What is being asked
Report all lines below with the word "proof".

Supplied data

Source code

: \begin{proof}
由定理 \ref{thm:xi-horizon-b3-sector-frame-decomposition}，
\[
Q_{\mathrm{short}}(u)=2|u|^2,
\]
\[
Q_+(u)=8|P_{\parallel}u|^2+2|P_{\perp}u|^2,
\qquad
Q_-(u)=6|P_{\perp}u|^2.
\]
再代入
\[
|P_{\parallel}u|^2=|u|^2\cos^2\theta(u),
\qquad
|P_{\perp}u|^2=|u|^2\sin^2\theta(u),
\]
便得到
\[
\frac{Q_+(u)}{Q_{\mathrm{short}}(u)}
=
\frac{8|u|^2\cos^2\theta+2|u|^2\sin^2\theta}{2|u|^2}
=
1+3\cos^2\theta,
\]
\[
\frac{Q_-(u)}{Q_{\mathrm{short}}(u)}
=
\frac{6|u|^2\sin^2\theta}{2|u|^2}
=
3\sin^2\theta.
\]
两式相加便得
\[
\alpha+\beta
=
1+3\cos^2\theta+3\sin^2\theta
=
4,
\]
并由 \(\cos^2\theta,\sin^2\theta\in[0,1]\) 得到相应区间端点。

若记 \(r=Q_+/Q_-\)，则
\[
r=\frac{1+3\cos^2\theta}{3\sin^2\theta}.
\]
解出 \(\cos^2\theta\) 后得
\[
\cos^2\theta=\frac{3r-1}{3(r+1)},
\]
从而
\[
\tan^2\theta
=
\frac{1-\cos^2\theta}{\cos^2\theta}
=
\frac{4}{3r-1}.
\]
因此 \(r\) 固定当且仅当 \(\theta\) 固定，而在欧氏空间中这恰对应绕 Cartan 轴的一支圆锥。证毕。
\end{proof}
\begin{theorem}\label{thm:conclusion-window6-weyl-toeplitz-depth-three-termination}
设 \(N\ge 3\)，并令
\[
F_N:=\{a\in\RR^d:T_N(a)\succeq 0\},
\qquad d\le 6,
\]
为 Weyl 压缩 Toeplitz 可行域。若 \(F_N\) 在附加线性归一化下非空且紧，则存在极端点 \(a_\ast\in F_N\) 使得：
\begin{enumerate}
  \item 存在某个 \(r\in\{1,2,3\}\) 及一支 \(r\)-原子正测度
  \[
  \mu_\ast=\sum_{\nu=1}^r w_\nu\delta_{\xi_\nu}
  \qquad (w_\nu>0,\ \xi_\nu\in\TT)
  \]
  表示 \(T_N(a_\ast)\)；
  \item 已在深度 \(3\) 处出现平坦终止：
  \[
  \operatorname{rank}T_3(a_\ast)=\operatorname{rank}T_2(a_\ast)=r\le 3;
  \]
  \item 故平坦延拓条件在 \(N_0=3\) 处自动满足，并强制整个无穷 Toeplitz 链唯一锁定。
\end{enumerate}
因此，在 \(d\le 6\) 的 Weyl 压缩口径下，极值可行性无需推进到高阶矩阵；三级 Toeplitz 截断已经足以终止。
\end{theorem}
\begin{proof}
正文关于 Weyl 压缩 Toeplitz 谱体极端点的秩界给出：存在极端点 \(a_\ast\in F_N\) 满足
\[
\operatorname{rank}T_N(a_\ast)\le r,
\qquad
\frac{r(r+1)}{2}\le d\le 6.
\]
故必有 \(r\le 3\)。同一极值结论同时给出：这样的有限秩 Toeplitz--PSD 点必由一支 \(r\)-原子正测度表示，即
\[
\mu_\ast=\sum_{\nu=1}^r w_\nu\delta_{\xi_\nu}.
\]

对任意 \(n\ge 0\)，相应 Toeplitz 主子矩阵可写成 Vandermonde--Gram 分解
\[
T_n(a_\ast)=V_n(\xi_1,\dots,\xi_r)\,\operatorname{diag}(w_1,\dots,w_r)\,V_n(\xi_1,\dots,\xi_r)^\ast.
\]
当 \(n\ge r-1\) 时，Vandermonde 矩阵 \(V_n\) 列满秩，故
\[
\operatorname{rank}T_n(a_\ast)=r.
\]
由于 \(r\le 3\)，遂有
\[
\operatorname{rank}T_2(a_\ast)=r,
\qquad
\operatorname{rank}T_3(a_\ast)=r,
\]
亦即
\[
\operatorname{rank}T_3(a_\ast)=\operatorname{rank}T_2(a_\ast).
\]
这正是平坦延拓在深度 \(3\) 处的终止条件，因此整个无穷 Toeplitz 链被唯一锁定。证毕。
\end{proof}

Exercise solution
: \begin{proof}
\end{proof}
\begin{proof}
\end{proof}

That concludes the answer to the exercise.